Word for word, print out all of the data, omitting every image.

──────── TASK INPUTS ────────

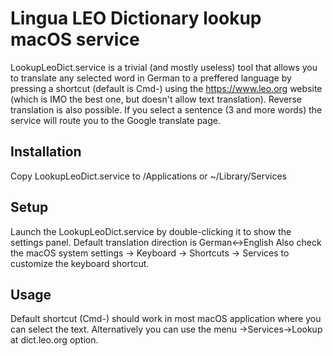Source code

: #  Lingua LEO Dictionary lookup macOS service
LookupLeoDict.service is a trivial (and mostly useless) tool that allows you to translate any selected word in German to a preffered language by pressing a shortcut (default is Cmd-\) using the https://www.leo.org website (which is IMO the best one, but doesn't allow text translation). Reverse translation is also possible. If you select a sentence (3 and more words) the service will route you to the Google translate page. 

## Installation
Copy LookupLeoDict.service to /Applications or ~/Library/Services

## Setup
Launch the LookupLeoDict.service by double-clicking it to show the settings panel. Default translation direction is German<->English
Also check the macOS system settings -> Keyboard -> Shortcuts -> Services to customize the keyboard shortcut.

## Usage
Default shortcut (Cmd-\) should work in most macOS application where you can select the text. Alternatively you can use the menu <App>->Services->Lookup at dict.leo.org option.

────────

→ RESPONSE TO THIS TASK
Source code

: #  Lingua LEO Dictionary lookup macOS service
LookupLeoDict.service is a trivial (and mostly useless) tool that allows you to translate any selected word in German to a preffered language by pressing a shortcut (default is Cmd-\) using the https://www.leo.org website (which is IMO the best one, but doesn't allow text translation). Reverse translation is also possible. If you select a sentence (3 and more words) the service will route you to the Google translate page. 

## Installation
Copy LookupLeoDict.service to /Applications or ~/Library/Services

## Setup
Launch the LookupLeoDict.service by double-clicking it to show the settings panel. Default translation direction is German<->English
Also check the macOS system settings -> Keyboard -> Shortcuts -> Services to customize the keyboard shortcut.

## Usage
Default shortcut (Cmd-\) should work in most macOS application where you can select the text. Alternatively you can use the menu <App>->Services->Lookup at dict.leo.org option.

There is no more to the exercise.